• _DATASET RECORDS_
=== Begin Enclosure ===

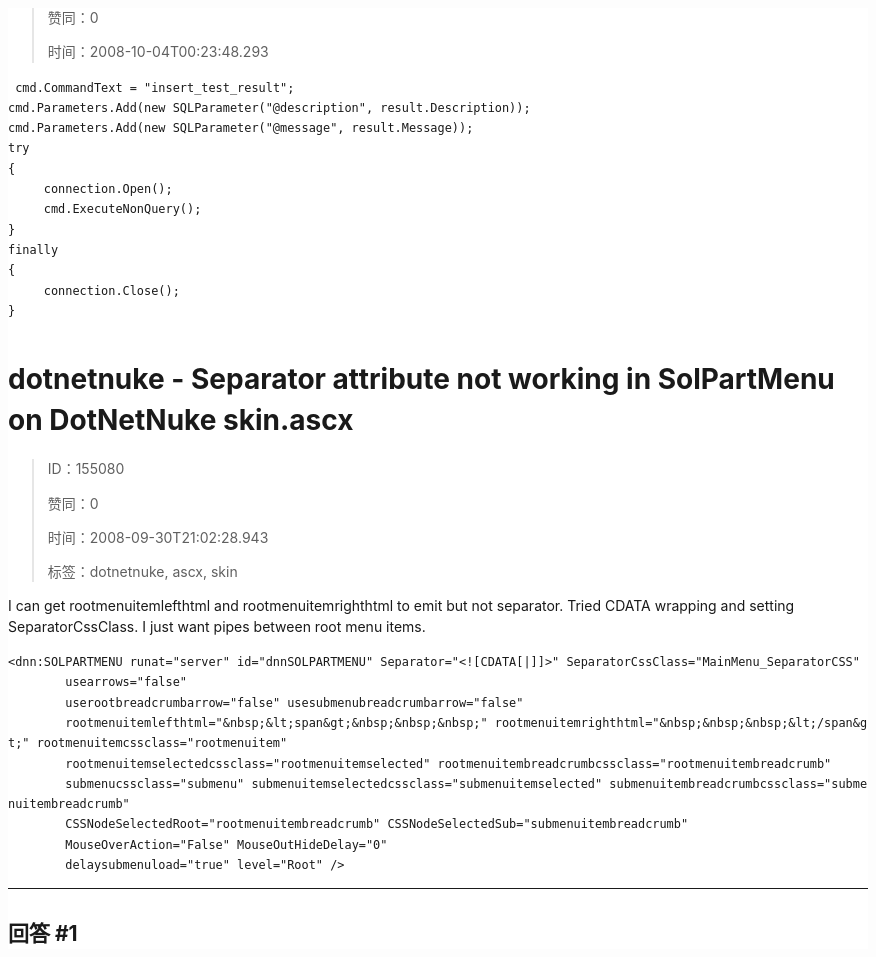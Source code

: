 > 赞同：0
> 
> 时间：2008-10-04T00:23:48.293

```
 cmd.CommandText = "insert_test_result";
cmd.Parameters.Add(new SQLParameter("@description", result.Description));
cmd.Parameters.Add(new SQLParameter("@message", result.Message));
try
{
     connection.Open();
     cmd.ExecuteNonQuery();
}
finally
{
     connection.Close();
} 
```

# dotnetnuke - Separator attribute not working in SolPartMenu on DotNetNuke skin.ascx

> ID：155080
> 
> 赞同：0
> 
> 时间：2008-09-30T21:02:28.943
> 
> 标签：dotnetnuke, ascx, skin

I can get rootmenuitemlefthtml and rootmenuitemrighthtml to emit but not separator. Tried CDATA wrapping and setting SeparatorCssClass. I just want pipes between root menu items.

```
<dnn:SOLPARTMENU runat="server" id="dnnSOLPARTMENU" Separator="<![CDATA[|]]>" SeparatorCssClass="MainMenu_SeparatorCSS"
        usearrows="false" 
        userootbreadcrumbarrow="false" usesubmenubreadcrumbarrow="false"
        rootmenuitemlefthtml="&nbsp;&lt;span&gt;&nbsp;&nbsp;&nbsp;" rootmenuitemrighthtml="&nbsp;&nbsp;&nbsp;&lt;/span&gt;" rootmenuitemcssclass="rootmenuitem"
        rootmenuitemselectedcssclass="rootmenuitemselected" rootmenuitembreadcrumbcssclass="rootmenuitembreadcrumb"
        submenucssclass="submenu" submenuitemselectedcssclass="submenuitemselected" submenuitembreadcrumbcssclass="submenuitembreadcrumb"
        CSSNodeSelectedRoot="rootmenuitembreadcrumb" CSSNodeSelectedSub="submenuitembreadcrumb"
        MouseOverAction="False" MouseOutHideDelay="0"
        delaysubmenuload="true" level="Root" /> 
```

* * *

## 回答 #1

=== End Enclosure ===

• _TASK ITEM_
The answer must consist solely of the number of lines in the entries that contain the word "submenuitembreadcrumb".

• _WRITTEN REPLY_
2